III) Capture transients
IV) Various math operations.
EQUIPMENT:
1) DSO (GWINSTEK GDS-1102, 100MHz 250M Sa/s oscilloscope)
2)Function generator (Aplab 1MHz, Model no:FG1MD)
THEORY:
The main purpose of an oscilloscope is to give an accurate visual representation of electrical signals. An oscilloscope is a measurement and testing instrument used to display a certain variable as a function of another.
Ø Types of oscilloscopes
Analog oscilloscopes The first oscilloscopes were analog oscilloscopes, which use cathode-ray tubes to display a waveform. The downside of an analog oscilloscope is that it cannot “freeze” the display and keep the waveform for an extended period of time. Once the phosphorus substance deluminates, that part of the signal is lost. Also, you cannot perform measurements on the waveform automatically. Instead you have to make measurements by hand using the grid on the display. Analog oscilloscopes are also very limited in the types of signals they can display because there is an upper limit to how fast the horizontal and vertical sweeping of the electron beam can occur. While analog oscilloscopes are still used by many people today, they are not sold very often. Instead, digital oscilloscopes are the modern tool of choice.

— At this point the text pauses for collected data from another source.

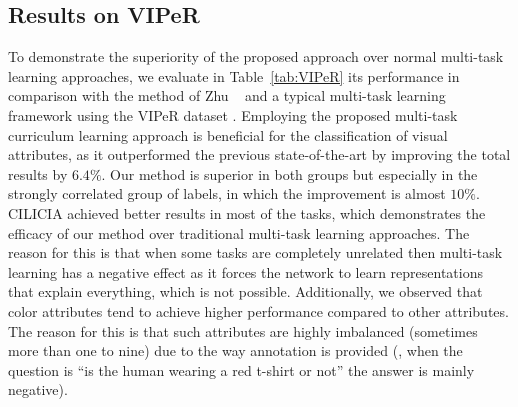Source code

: \documentclass[10pt,twocolumn,letterpaper]{article}
\begin{document}
	\subsection{Results on VIPeR}
	To demonstrate the superiority of the proposed approach over normal multi-task learning approaches, we evaluate in Table~\ref{tab:VIPeR} its performance in comparison with the method of Zhu \etal~\cite{zhu2015multi} and a typical multi-task learning framework using the VIPeR dataset \cite{gray2007evaluating}. Employing the proposed multi-task curriculum learning approach is beneficial for the classification of visual attributes, as it outperformed the previous state-of-the-art by improving the total results by \(6.4\%\). Our method is superior in both groups but especially in the strongly correlated group of labels, in which the improvement is almost \(10\%\). CILICIA achieved better results in most of the tasks, which demonstrates the efficacy of our method over traditional multi-task learning approaches. The reason for this is that when some tasks are completely unrelated then multi-task learning has a negative effect as it forces the network to learn representations that explain everything, which is not possible. Additionally, we observed that color attributes tend to achieve higher performance compared to other attributes. The reason for this is that such attributes are highly imbalanced (sometimes more than one to nine) due to the way annotation is provided (\eg, when the question is ``is the human wearing a red t-shirt or not'' the answer is mainly negative).
	
	
	
\end{document}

Digital storage oscilloscopes (DSOs)
Digital storage oscilloscopes (often referred to as DSOs) were invented to remedy many of the negative aspects of analog oscilloscopes. DSOs input a signal and then digitize it through the use of an analog-to-digital converter. Figure 1 shows an example of one DSO architecture used by Agilent digital oscilloscopes. The attenuator scales the waveform. The vertical amplifier provides additional scaling while passing the waveform to the analog-to-digital converter (ADC). The ADC samples and digitizes the incoming signal. It then stores this data in memory. The trigger looks for trigger events while the time base adjusts the time display for the oscilloscope. The microprocessor system performs any additional post processing you have specified before the signal is finally displayed on the oscilloscope. Having the data in digital form enables the oscilloscope to perform a variety of measurements on the waveform.

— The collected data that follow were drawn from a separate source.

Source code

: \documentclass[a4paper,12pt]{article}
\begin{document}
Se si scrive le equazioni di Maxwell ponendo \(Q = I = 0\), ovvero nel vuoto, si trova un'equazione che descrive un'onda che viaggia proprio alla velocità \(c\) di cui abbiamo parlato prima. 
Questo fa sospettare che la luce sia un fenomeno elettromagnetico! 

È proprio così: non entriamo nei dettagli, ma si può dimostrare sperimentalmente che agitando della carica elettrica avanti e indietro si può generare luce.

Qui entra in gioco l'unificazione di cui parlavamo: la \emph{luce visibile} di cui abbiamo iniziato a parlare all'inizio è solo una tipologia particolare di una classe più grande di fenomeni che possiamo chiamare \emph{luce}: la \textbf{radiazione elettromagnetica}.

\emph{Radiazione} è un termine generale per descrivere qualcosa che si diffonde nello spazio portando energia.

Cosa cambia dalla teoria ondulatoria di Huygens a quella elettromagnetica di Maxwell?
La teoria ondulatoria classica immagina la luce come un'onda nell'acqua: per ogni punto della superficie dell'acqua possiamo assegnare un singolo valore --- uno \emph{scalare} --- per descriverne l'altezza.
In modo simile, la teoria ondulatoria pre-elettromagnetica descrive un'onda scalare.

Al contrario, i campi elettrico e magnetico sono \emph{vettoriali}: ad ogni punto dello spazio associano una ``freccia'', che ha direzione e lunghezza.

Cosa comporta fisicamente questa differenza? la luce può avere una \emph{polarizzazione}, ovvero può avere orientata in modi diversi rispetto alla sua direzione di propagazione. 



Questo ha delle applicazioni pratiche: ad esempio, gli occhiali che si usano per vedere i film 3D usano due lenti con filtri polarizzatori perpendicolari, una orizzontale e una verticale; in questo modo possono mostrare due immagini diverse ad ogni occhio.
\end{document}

Signals can also be stored indefinitely in memory. The data can be printed or transferred to a computer via a flash drive, LAN, or DVD-RW. In fact, software now allows you to control and monitor your oscilloscope from a computer using a virtual front panel.
Ø Trigger controls
As we mentioned earlier, triggering on your signal helps to provide a stable, usable display and allows you to see the part of the waveform you are interested in. The trigger controls let you pick your vertical trigger level (for example, the voltage at which you want your oscilloscope to trigger) and choose between various triggering capabilities. Examples of common triggering types include:
Edge triggering – Edge triggering is the most popular triggering mode. The trigger occurs when the voltage surpasses some set threshold value. You can choose between triggering on a rising or a falling edge. Figure 18 shows a graphical representation of triggering on a rising edge.
Glitch triggering – Glitch triggering mode enables you to trigger on an event or pulse whose width is greater than or less than some specified length of time. This capability is very useful for finding random glitches or errors. If these glitches do not occur very often, it may be very difficult to see them. However, glitch triggering allows you to catch many of these errors..

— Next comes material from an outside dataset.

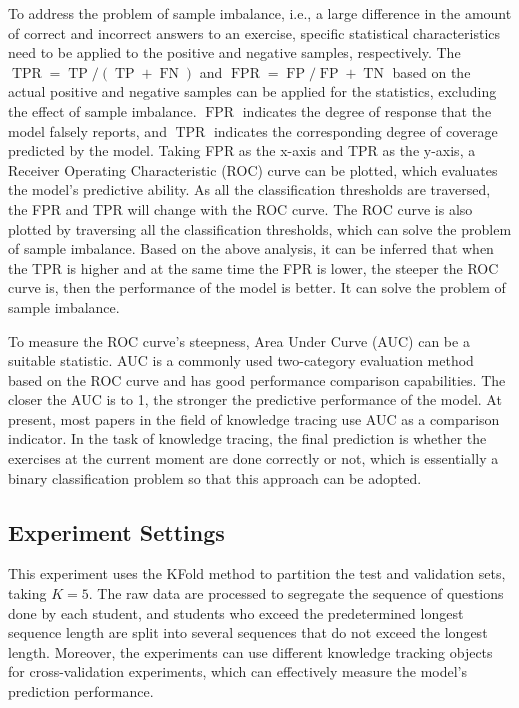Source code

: To address the problem of sample imbalance, i.e., a large difference in the amount of correct and incorrect answers to an exercise, specific statistical characteristics need to be applied to the positive and negative samples, respectively. The \(\operatorname{TPR}=\operatorname{TP}/(\operatorname{TP}+\operatorname{FN})\) and \(\operatorname{FPR}=\operatorname{FP}/\operatorname{FP}+\operatorname{TN}\) based on the actual positive and negative samples can be applied for the statistics, excluding the effect of sample imbalance. \(\operatorname{FPR}\) indicates the degree of response that the model falsely reports, and \(\operatorname{TPR}\) indicates the corresponding degree of coverage predicted by the model. Taking FPR as the x-axis and TPR as the y-axis, a Receiver Operating Characteristic (ROC) curve can be plotted, which evaluates the model's predictive ability. As all the classification thresholds are traversed, the FPR and TPR will change with the ROC curve. The ROC curve is also plotted by traversing all the classification thresholds, which can solve the problem of sample imbalance. Based on the above analysis, it can be inferred that when the TPR is higher and at the same time the FPR is lower, the steeper the ROC curve is, then the performance of the model is better. It can solve the problem of sample imbalance.


To measure the ROC curve's steepness, Area Under Curve (AUC) can be a suitable statistic. AUC is a commonly used two-category evaluation method based on the ROC curve and has good performance comparison capabilities. The closer the AUC is to 1, the stronger the predictive performance of the model. At present, most papers in the field of knowledge tracing use AUC as a comparison indicator. In the task of knowledge tracing, the final prediction is whether the exercises at the current moment are done correctly or not, which is essentially a binary classification problem so that this approach can be adopted.

\subsection{Experiment Settings}
This experiment uses the KFold method to partition the test and validation sets, taking \(K=5\). The raw data are processed to segregate the sequence of questions done by each student, and students who exceed the predetermined longest sequence length are split into several sequences that do not exceed the longest length. Moreover, the experiments can use different knowledge tracking objects for cross-validation experiments, which can effectively measure the model's prediction performance.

Pulse-width triggering – Pulse width triggering is similar to glitch triggering when you are looking for specific pulse widths. However, it is more general in that you can trigger on pulses of any specified width and you can choose the polarity (negative or positive) of the pulses you want to trigger on. You can also set the horizontal position of the trigger. This allows you to see what occurred pre-trigger or post-trigger. For instance, you can execute a glitch trigger, find the error, and then look at the signal pre-trigger to see what
caused the glitch. If you have the horizontal delay set to zero, your trigger event will be placed in the middle of the screen horizontally. Events that occur right before the trigger will be to the left of the screen and events that occur directly after the trigger will be to the right of the screen. You also can set the coupling of the trigger and set the input source you want to trigger on. You do not always have to trigger on your signal, but can instead trigger on a related signal. Figure 20 shows the trigger control section of an oscilloscope’s front panel.
Ø Input controls
There are typically two or four analogue channels on an oscilloscope. They will be numbered and they will also usually have a button associated with each particular channel that enables you to turn them on or off. There may also be a selection that allows you to specify AC or DC coupling. If DC coupling is selected, the entire signal will be input. On the other hand, AC coupling blocks the DC component and centers the waveform about 0 volts (ground). In addition, you can specify the probe impedance for each channel through a selection button. The input controls also let you choose the type of sampling. There are two basic ways to sample the signal:
Real-time sampling – Real-time sampling samples the waveform often enough that it captures a complete image of the waveform with each sweep. This is useful if you are sampling low-frequency signals, as the oscilloscope has the required time to sample the waveform often enough in one sweep.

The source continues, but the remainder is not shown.